### Data
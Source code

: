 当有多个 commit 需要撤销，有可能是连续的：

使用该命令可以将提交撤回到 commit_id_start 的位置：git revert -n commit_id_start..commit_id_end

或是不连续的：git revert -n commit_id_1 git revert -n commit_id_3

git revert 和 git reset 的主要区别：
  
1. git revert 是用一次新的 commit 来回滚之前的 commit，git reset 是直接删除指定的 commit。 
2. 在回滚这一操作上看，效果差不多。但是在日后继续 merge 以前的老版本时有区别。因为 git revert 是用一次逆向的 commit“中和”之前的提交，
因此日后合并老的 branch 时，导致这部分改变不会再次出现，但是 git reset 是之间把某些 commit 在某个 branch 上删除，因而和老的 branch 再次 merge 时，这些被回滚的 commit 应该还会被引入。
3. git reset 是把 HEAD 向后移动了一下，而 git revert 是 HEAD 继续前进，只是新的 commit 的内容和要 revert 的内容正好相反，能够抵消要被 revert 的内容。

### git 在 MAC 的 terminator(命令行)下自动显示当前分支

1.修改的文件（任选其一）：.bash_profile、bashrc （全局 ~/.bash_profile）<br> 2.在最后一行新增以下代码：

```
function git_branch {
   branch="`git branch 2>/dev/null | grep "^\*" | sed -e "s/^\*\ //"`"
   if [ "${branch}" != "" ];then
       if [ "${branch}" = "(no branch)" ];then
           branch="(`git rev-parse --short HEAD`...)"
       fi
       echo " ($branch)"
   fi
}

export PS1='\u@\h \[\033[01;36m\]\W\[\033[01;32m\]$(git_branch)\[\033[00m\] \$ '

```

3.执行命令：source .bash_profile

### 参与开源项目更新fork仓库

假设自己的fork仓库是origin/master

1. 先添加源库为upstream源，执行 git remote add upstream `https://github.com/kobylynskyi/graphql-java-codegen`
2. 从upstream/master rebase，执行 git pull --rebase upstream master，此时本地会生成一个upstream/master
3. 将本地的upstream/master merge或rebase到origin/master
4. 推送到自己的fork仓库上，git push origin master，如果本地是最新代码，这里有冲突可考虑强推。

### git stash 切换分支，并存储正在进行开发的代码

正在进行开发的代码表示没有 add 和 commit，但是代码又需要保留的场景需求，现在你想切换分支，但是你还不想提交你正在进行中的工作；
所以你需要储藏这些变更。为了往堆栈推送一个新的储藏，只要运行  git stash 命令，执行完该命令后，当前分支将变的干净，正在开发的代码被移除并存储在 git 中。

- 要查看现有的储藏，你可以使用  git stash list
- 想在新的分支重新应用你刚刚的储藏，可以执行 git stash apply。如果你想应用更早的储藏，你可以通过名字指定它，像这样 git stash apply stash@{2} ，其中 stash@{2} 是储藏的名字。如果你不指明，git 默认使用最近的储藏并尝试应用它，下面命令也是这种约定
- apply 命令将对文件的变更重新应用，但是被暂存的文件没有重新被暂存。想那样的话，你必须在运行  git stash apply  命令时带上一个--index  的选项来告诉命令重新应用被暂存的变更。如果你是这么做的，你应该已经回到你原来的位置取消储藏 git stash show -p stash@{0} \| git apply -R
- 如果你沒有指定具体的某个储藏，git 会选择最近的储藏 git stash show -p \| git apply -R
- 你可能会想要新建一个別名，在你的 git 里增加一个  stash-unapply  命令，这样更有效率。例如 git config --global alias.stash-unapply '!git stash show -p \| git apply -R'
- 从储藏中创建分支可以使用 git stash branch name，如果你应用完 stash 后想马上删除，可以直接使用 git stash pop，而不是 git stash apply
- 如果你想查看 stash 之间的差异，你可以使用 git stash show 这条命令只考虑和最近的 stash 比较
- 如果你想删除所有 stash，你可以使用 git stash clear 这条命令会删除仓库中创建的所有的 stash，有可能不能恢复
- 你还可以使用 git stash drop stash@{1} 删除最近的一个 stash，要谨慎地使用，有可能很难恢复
...
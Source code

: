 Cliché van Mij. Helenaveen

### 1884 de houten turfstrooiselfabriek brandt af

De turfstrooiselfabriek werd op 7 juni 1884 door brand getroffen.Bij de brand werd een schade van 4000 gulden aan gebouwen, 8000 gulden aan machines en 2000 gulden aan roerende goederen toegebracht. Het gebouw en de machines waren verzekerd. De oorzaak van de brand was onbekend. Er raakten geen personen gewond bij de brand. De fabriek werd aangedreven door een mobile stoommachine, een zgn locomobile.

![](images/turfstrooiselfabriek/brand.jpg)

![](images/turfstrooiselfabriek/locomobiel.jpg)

### Aim of the exercise
Starting with the line that holds "- 如果你沒有指定具体的某个储藏，git 会选择最近的储藏" and ending with the line that holds "- 你还可以使用 git", retype every line in the data above exactly, and nothing else.

### Solution to the exercise
- 如果你沒有指定具体的某个储藏，git 会选择最近的储藏 git stash show -p \| git apply -R
- 你可能会想要新建一个別名，在你的 git 里增加一个  stash-unapply  命令，这样更有效率。例如 git config --global alias.stash-unapply '!git stash show -p \| git apply -R'
- 从储藏中创建分支可以使用 git stash branch name，如果你应用完 stash 后想马上删除，可以直接使用 git stash pop，而不是 git stash apply
- 如果你想查看 stash 之间的差异，你可以使用 git stash show 这条命令只考虑和最近的 stash 比较
- 如果你想删除所有 stash，你可以使用 git stash clear 这条命令会删除仓库中创建的所有的 stash，有可能不能恢复
- 你还可以使用 git stash drop stash@{1} 删除最近的一个 stash，要谨慎地使用，有可能很难恢复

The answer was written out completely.